▸ **WHAT IS REQUIRED**
Check each line of the records for "configuraciones"; collect those that have it.

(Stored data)
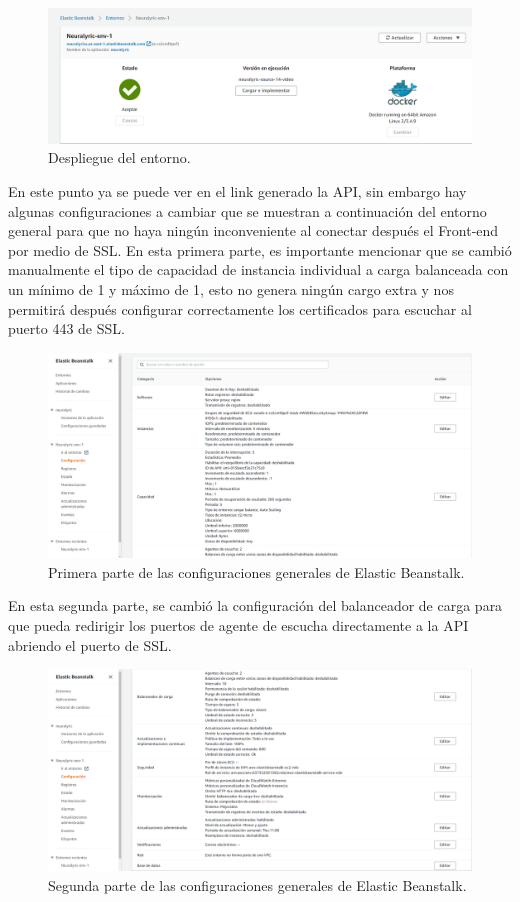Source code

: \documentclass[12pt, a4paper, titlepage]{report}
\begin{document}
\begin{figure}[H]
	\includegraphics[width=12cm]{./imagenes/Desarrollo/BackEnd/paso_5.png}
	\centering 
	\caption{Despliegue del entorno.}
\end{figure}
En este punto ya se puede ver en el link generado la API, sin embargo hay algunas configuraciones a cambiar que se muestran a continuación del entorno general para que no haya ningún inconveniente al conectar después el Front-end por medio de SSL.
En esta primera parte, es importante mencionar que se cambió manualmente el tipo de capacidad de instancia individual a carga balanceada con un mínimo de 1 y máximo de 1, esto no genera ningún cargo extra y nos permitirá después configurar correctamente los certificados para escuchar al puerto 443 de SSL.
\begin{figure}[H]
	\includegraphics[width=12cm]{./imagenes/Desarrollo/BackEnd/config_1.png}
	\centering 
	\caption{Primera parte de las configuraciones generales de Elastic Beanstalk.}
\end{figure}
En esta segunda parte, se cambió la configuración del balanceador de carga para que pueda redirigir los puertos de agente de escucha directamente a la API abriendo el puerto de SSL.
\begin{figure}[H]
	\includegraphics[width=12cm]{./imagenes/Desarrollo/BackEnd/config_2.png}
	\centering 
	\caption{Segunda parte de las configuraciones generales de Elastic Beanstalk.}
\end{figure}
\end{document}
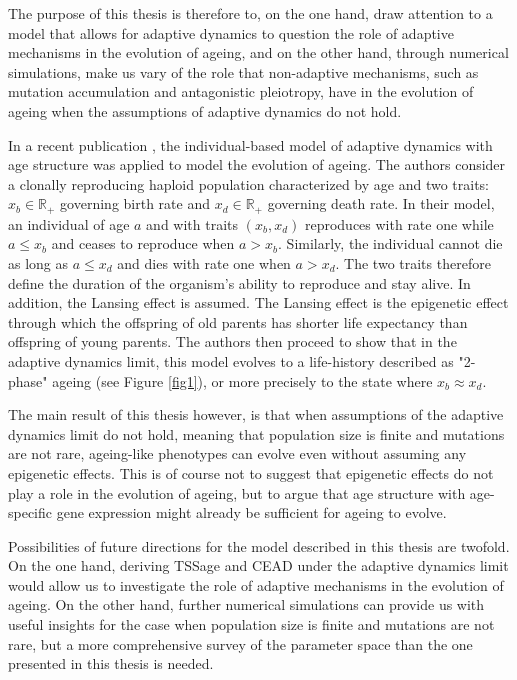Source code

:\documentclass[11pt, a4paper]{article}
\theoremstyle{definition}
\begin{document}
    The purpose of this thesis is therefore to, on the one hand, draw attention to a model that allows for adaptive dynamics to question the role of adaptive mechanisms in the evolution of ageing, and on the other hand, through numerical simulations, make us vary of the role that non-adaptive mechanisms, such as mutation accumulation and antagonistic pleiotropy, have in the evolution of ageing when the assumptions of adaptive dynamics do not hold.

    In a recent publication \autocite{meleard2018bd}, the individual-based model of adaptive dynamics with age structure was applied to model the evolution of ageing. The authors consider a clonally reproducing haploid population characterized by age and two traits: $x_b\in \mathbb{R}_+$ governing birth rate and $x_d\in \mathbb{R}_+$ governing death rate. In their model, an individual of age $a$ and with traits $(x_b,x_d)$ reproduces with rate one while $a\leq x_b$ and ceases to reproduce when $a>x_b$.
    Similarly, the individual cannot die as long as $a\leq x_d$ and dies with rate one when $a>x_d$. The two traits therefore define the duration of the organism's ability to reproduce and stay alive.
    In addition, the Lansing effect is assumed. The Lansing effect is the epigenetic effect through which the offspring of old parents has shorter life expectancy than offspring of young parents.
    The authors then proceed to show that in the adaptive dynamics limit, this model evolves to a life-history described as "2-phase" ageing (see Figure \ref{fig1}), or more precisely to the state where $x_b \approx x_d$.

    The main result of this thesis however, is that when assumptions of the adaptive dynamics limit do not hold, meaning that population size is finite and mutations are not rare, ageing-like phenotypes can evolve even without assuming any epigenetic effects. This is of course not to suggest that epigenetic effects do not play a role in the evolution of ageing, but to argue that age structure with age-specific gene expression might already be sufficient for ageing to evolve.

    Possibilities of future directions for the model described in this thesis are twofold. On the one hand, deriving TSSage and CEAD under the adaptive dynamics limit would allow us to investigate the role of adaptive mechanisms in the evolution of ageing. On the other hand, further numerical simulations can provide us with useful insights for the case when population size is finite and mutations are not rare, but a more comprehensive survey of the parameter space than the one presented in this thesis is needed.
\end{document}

▸ **SOLUTION TO THE PROBLEM**
En este punto ya se puede ver en el link generado la API, sin embargo hay algunas configuraciones a cambiar que se muestran a continuación del entorno general para que no haya ningún inconveniente al conectar después el Front-end por medio de SSL.
	\caption{Primera parte de las configuraciones generales de Elastic Beanstalk.}
	\caption{Segunda parte de las configuraciones generales de Elastic Beanstalk.}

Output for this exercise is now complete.